[<prev] [next>] [<thread-prev] [thread-next>] [day] [month] [year] [list]
Message-ID: <aAplED3IA_J0eZN0@linaro.org>
Date: Thu, 24 Apr 2025 18:21:36 +0200
From: Stephan Gerhold <stephan.gerhold@...aro.org>
To: "Rafael J. Wysocki" <rjw@...ysocki.net>
Cc: Linux PM <linux-pm@...r.kernel.org>,
Christian Loehle <christian.loehle@....com>,
LKML <linux-kernel@...r.kernel.org>,
Viresh Kumar <viresh.kumar@...aro.org>,
Srinivas Pandruvada <srinivas.pandruvada@...ux.intel.com>,
Mario Limonciello <mario.limonciello@....com>,
Vincent Guittot <vincent.guittot@...aro.org>,
Sultan Alsawaf <sultan@...neltoast.com>,
Peter Zijlstra <peterz@...radead.org>,
Valentin Schneider <vschneid@...hat.com>,
Ingo Molnar <mingo@...hat.com>, regressions@...ts.linux.dev,
Johan Hovold <johan@...nel.org>
Subject: Re: [PATCH v3] cpufreq: Avoid using inconsistent policy->min and
policy->max
Hi Rafael,
On Wed, Apr 16, 2025 at 04:12:37PM +0200, Rafael J. Wysocki wrote:
> From: Rafael J. Wysocki <rafael.j.wysocki@...el.com>
>
> Since cpufreq_driver_resolve_freq() can run in parallel with
> cpufreq_set_policy() and there is no synchronization between them,
> the former may access policy->min and policy->max while the latter
> is updating them and it may see intermediate values of them due
> to the way the update is carried out. Also the compiler is free
> to apply any optimizations it wants both to the stores in
> cpufreq_set_policy() and to the loads in cpufreq_driver_resolve_freq()
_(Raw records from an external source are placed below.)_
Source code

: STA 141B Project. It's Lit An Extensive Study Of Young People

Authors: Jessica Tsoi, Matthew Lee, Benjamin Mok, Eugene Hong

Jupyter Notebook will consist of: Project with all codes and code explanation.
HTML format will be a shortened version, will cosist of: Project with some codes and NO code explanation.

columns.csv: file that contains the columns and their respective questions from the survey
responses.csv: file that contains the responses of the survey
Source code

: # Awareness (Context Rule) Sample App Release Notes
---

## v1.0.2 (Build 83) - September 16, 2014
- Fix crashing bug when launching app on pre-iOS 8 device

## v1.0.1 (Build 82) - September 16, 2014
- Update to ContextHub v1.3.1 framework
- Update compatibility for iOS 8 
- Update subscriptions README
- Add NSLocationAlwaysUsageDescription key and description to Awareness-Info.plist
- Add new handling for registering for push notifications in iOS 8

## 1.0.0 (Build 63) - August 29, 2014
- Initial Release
> which may result in additional inconsistencies.
>
> To address this, use WRITE_ONCE() when updating policy->min and
> policy->max in cpufreq_set_policy() and use READ_ONCE() for reading
> them in cpufreq_driver_resolve_freq(). Moreover, rearrange the update
> in cpufreq_set_policy() to avoid storing intermediate values in
> policy->min and policy->max with the help of the observation that
> their new values are expected to be properly ordered upfront.
>
> Also modify cpufreq_driver_resolve_freq() to take the possible reverse
> ordering of policy->min and policy->max, which may happen depending on
> the ordering of operations when this function and cpufreq_set_policy()
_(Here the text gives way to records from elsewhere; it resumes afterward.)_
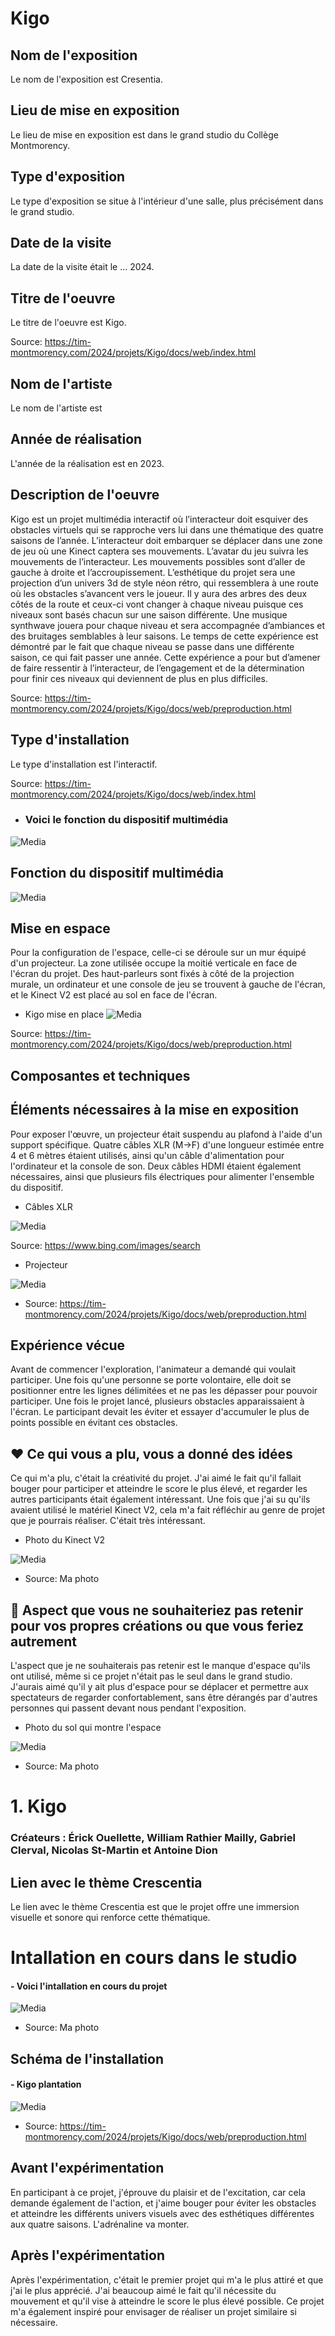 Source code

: # Kigo

## Nom de l'exposition
Le nom de l'exposition est Cresentia.

## Lieu de mise en exposition
Le lieu de mise en exposition est dans le grand studio du Collège Montmorency.

## Type d'exposition
Le type d'exposition se situe à l'intérieur d'une salle, plus précisément dans le grand studio.

## Date de la visite
La date de la visite était le ... 2024. 

## Titre de l'oeuvre
Le titre de l'oeuvre est Kigo.

Source: https://tim-montmorency.com/2024/projets/Kigo/docs/web/index.html

## Nom de l'artiste
Le nom de l'artiste est 

## Année de réalisation 
L'année de la réalisation est en 2023.

## Description de l'oeuvre
Kigo est un projet multimédia interactif où l’interacteur doit esquiver des obstacles virtuels qui se rapproche vers lui dans une thématique des quatre saisons de l’année. L’interacteur doit embarquer se déplacer dans une zone de jeu où une Kinect captera ses mouvements. L’avatar du jeu suivra les mouvements de l’interacteur. Les mouvements possibles sont d’aller de gauche à droite et l’accroupissement. L’esthétique du projet sera une projection d’un univers 3d de style néon rétro, qui ressemblera à une route où les obstacles s’avancent vers le joueur. Il y aura des arbres des deux côtés de la route et ceux-ci vont changer à chaque niveau puisque ces niveaux sont basés chacun sur une saison différente. Une musique synthwave jouera pour chaque niveau et sera accompagnée d’ambiances et des bruitages semblables à leur saisons. Le temps de cette expérience est démontré par le fait que chaque niveau se passe dans une différente saison, ce qui fait passer une année. Cette expérience a pour but d’amener de faire ressentir à l’interacteur, de l’engagement et de la détermination pour finir ces niveaux qui deviennent de plus en plus difficiles.

Source: https://tim-montmorency.com/2024/projets/Kigo/docs/web/preproduction.html

## Type d'installation 
Le type d'installation est l'interactif.

Source: https://tim-montmorency.com/2024/projets/Kigo/docs/web/index.html
- ### Voici le fonction du dispositif multimédia
![Media](Media/kigo_installation.jpg)

## Fonction du dispositif multimédia
![Media](Media/.png)
## Mise en espace
Pour la configuration de l'espace, celle-ci se déroule sur un mur équipé d'un projecteur. La zone utilisée occupe la moitié verticale en face de l'écran du projet. Des haut-parleurs sont fixés à côté de la projection murale, un ordinateur et une console de jeu se trouvent à gauche de l'écran, et le Kinect V2 est placé au sol en face de l'écran.

- Kigo mise en place
![Media](Media/kigo_plantation.png)

Source: https://tim-montmorency.com/2024/projets/Kigo/docs/web/preproduction.html
## Composantes et techniques

## Éléments nécessaires à la mise en exposition
Pour exposer l'œuvre, un projecteur était suspendu au plafond à l'aide d'un support spécifique. Quatre câbles XLR (M->F) d'une longueur estimée entre 4 et 6 mètres étaient utilisés, ainsi qu'un câble d'alimentation pour l'ordinateur et la console de son. Deux câbles HDMI étaient également nécessaires, ainsi que plusieurs fils électriques pour alimenter l'ensemble du dispositif.
- Câbles XLR
  
![Media](Media/calbes_xlr.jpg)

Source: https://www.bing.com/images/search
- Projecteur
  
![Media](Media/projecteur_kigo.jpg)

- Source: https://tim-montmorency.com/2024/projets/Kigo/docs/web/preproduction.html
## Expérience vécue
Avant de commencer l'exploration, l'animateur a demandé qui voulait participer. Une fois qu'une personne se porte volontaire, elle doit se positionner entre les lignes délimitées et ne pas les dépasser pour pouvoir participer. Une fois le projet lancé, plusieurs obstacles apparaissaient à l'écran. Le participant devait les éviter et essayer d'accumuler le plus de points possible en évitant ces obstacles.

## ❤️ Ce qui vous a plu, vous a donné des idées
Ce qui m'a plu, c'était la créativité du projet. J'ai aimé le fait qu'il fallait bouger pour participer et atteindre le score le plus élevé, et regarder les autres participants était également intéressant. Une fois que j'ai su qu'ils avaient utilisé le matériel Kinect V2, cela m'a fait réfléchir au genre de projet que je pourrais réaliser. C'était très intéressant.

- Photo du Kinect V2
 
![Media](Media/xbox_kigo.jpg)

- Source: Ma photo
## 🤔 Aspect que vous ne souhaiteriez pas retenir pour vos propres créations ou que vous feriez autrement
L'aspect que je ne souhaiterais pas retenir est le manque d'espace qu'ils ont utilisé, même si ce projet n'était pas le seul dans le grand studio. J'aurais aimé qu'il y ait plus d'espace pour se déplacer et permettre aux spectateurs de regarder confortablement, sans être dérangés par d'autres personnes qui passent devant nous pendant l'exposition.

- Photo du sol qui montre l'espace
  
![Media](Media/sol_kigo.jpg)

- Source: Ma photo
# 1. Kigo
### Créateurs  : Érick Ouellette, William Rathier Mailly, Gabriel Clerval, Nicolas St-Martin et Antoine Dion

## Lien avec le thème Crescentia 
Le lien avec le thème Crescentia est que le projet offre une immersion visuelle et sonore qui renforce cette thématique.

# Intallation en cours dans le studio
#### - Voici l'intallation en cours du projet 
![Media](Media/kigo_installation.jpg)

- Source: Ma photo

## Schéma de l'installation 

#### - Kigo plantation
![Media](Media/kigo_plantation.png) 

- Source: https://tim-montmorency.com/2024/projets/Kigo/docs/web/preproduction.html

## Avant l'expérimentation
En participant à ce projet, j'éprouve du plaisir et de l'excitation, car cela demande également de l'action, et j'aime bouger pour éviter les obstacles et atteindre les différents univers visuels avec des esthétiques différentes aux quatre saisons. L'adrénaline va monter.

## Après l'expérimentation
Après l'expérimentation, c'était le premier projet qui m'a le plus attiré et que j'ai le plus apprécié. J'ai beaucoup aimé le fait qu'il nécessite du mouvement et qu'il vise à atteindre le score le plus élevé possible. Ce projet m'a également inspiré pour envisager de réaliser un projet similaire si nécessaire.




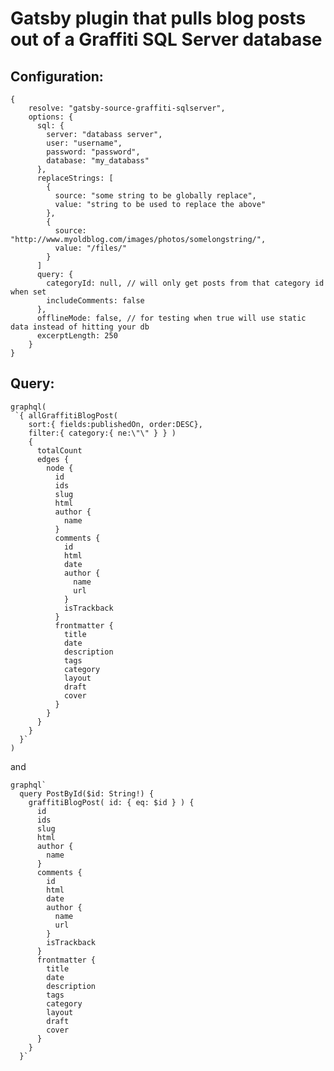 # Gatsby plugin that pulls blog posts out of a Graffiti SQL Server database

## Configuration:

    {
    	resolve: "gatsby-source-graffiti-sqlserver",
      	options: {
          sql: {
            server: "databass server",
            user: "username",
            password: "password",
            database: "my_databass"
          },
          replaceStrings: [
            {
              source: "some string to be globally replace",
              value: "string to be used to replace the above"
            },
            {
              source: "http://www.myoldblog.com/images/photos/somelongstring/",
              value: "/files/"
            }
          ]
          query: {
            categoryId: null, // will only get posts from that category id when set
            includeComments: false
          },
          offlineMode: false, // for testing when true will use static data instead of hitting your db
          excerptLength: 250
      	}
    }

## Query:

    graphql(
     `{ allGraffitiBlogPost(
        sort:{ fields:publishedOn, order:DESC},
        filter:{ category:{ ne:\"\" } } )
        {
          totalCount
          edges {
            node {
              id
              ids
              slug
              html
              author {
                name
              }
              comments {
                id
                html
                date
                author {
                  name
                  url
                }
                isTrackback
              }
              frontmatter {
                title
                date
                description
                tags
                category
                layout
                draft
                cover
              }
            }
          }
        }
      }`
    )

and

    graphql`
      query PostById($id: String!) {
        graffitiBlogPost( id: { eq: $id } ) {
          id
          ids
          slug
          html
          author {
            name
          }
          comments {
            id
            html
            date
            author {
              name
              url
            }
            isTrackback
          }
          frontmatter {
            title
            date
            description
            tags
            category
            layout
            draft
            cover
          }
        }
      }`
> run concurrently, into account by always honoring the max when it
> turns out to be less than the min (in case it comes from thermal
> throttling or similar).
>
> Fixes: 151717690694 ("cpufreq: Make policy min/max hard requirements")
> Cc: 5.16+ <stable@...r.kernel.org> # 5.16+
> Signed-off-by: Rafael J. Wysocki <rafael.j.wysocki@...el.com>
> ---
>
> This replaces the last 3 patches in
>
> https://lore.kernel.org/linux-pm/6171293.lOV4Wx5bFT@rjwysocki.net/
>
> v2 -> v3:
> * Fold 3 patches into one.
> * Drop an unrelated white space fixup change.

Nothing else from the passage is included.